■ Task ■
Lines of the material that include the string "plugin" should be returned.

■ Data ■
+ + + + +
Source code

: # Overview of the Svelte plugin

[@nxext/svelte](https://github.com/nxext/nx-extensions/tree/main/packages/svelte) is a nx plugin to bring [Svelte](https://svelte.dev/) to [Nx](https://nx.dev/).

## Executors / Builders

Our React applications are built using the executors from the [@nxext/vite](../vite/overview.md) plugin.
+ + + + +
■ Result of this exercise ■
: # Overview of the Svelte plugin
[@nxext/svelte](https://github.com/nxext/nx-extensions/tree/main/packages/svelte) is a nx plugin to bring [Svelte](https://svelte.dev/) to [Nx](https://nx.dev/).
Our React applications are built using the executors from the [@nxext/vite](../vite/overview.md) plugin.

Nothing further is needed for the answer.